Re: [PATCH 10/13] remove aggressive idle balancing

From: Siddha, Suresh B
Date: Mon Mar 07 2005 - 03:07:00 EST


Nick,

On Mon, Mar 07, 2005 at 04:34:18PM +1100, Nick Piggin wrote:
> Siddha, Suresh B wrote:
>
> >
> > By code inspection, I see an issue with this patch
> > [PATCH 10/13] remove aggressive idle balancing
> >
> > Why are we removing cpu_and_siblings_are_idle check from active_load_balance?
> > In case of SMT, we want to give prioritization to an idle package while
> > doing active_load_balance(infact, active_load_balance will be kicked
> > mainly because there is an idle package)
> >
> > Just the re-addition of cpu_and_siblings_are_idle check to
> > active_load_balance might not be enough. We somehow need to communicate
> > this to move_tasks, otherwise can_migrate_task will fail and we will
> > never be able to do active_load_balance.
> >
>
> Active balancing should only kick in after the prescribed number
> of rebalancing failures - can_migrate_task will see this, and
> will allow the balancing to take place.

We are resetting the nr_balance_failed to cache_nice_tries after kicking
active balancing. But can_migrate_task will succeed only if
nr_balance_failed > cache_nice_tries.

>
> That said, we currently aren't doing _really_ well for SMT on
> some workloads, however with this patch we are heading in the
> right direction I think.

Lets take an example of three packages with two logical threads each.
Assume P0 is loaded with two processes(one in each logical thread),
P1 contains only one process and P2 is idle.
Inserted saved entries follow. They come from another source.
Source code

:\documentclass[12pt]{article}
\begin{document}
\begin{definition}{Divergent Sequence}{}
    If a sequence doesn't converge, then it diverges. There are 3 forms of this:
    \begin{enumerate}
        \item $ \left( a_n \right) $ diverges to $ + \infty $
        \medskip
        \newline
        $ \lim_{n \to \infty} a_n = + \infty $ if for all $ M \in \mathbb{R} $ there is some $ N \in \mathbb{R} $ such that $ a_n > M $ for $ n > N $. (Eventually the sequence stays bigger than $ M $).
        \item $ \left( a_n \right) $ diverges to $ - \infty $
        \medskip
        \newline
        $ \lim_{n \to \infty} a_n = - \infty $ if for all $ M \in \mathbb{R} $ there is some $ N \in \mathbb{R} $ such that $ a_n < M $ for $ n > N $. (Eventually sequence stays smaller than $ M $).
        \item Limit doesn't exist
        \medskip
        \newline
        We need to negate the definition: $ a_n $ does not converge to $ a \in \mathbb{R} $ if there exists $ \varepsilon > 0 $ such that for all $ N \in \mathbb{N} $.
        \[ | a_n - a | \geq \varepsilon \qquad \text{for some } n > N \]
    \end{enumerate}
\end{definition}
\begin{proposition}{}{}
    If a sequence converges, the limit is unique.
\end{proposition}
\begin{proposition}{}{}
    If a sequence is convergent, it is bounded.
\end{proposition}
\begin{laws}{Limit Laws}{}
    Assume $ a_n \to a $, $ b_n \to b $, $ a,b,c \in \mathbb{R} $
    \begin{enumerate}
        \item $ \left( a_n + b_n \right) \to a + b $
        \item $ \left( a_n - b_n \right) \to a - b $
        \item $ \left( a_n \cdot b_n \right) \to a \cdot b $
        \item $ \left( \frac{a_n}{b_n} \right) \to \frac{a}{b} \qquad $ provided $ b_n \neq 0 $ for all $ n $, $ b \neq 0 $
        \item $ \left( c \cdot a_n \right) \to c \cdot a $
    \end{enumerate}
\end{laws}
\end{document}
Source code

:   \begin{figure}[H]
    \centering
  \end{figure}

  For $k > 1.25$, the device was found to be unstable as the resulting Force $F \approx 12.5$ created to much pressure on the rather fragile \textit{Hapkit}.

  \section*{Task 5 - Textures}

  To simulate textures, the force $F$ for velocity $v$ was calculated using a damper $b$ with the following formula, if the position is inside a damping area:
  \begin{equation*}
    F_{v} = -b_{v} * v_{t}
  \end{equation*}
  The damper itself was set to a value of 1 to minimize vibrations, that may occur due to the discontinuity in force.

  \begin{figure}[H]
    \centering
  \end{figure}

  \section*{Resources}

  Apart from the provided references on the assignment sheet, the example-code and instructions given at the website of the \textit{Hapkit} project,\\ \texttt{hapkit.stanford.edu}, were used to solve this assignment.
In this example, active balance will be kicked on one of the threads(assume
thread 0) in P0, which then should find an idle package and move it to
one of the idle threads in P2.

With your current patch, idle package check in active_load_balance has
disappeared, and we may endup moving the process from thread 0 to thread 1
in P0. I can't really make logic out of the active_load_balance code
after your patch 10/13

>
> I have been mainly looking at tuning CMP Opterons recently (they
> are closer to a "traditional" SMP+NUMA than SMT, when it comes
> to the scheduler's point of view). However, in earlier revisions
> of the patch I had been looking at SMT performance and was able
> to get it much closer to perfect:
>

I am reasonably sure that the removal of cpu_and_siblings_are_idle check
from active_load_balance will cause HT performance regressions.

> I was working on a 4 socket x440 with HT. The problem area is
> usually when the load is lower than the number of logical CPUs.
> So on tbench, we do say 450MB/s with 4 or more threads without
> HT, and 550MB/s with 8 or more threads with HT, however we only
> do 300MB/s with 4 threads.

Are you saying 2.6.11 has this problem?

>
> Those aren't the exact numbers, but that's basically what they
> look like. Now I was able to bring the 4 thread + HT case much
> closer to the 4 thread - HT numbers, but with earlier patchsets.
> When I get a chance I will do more tests on the HT system, but
> the x440 is infuriating for fine tuning performance, because it
> is a NUMA system, but it doesn't tell the kernel about it, so
> it will randomly schedule things on "far away" CPUs, and results
> vary.

Why don't you use any other simple HT+SMP system?

I will also do some performance analysis with your other patches
on some of the systems that I have access to.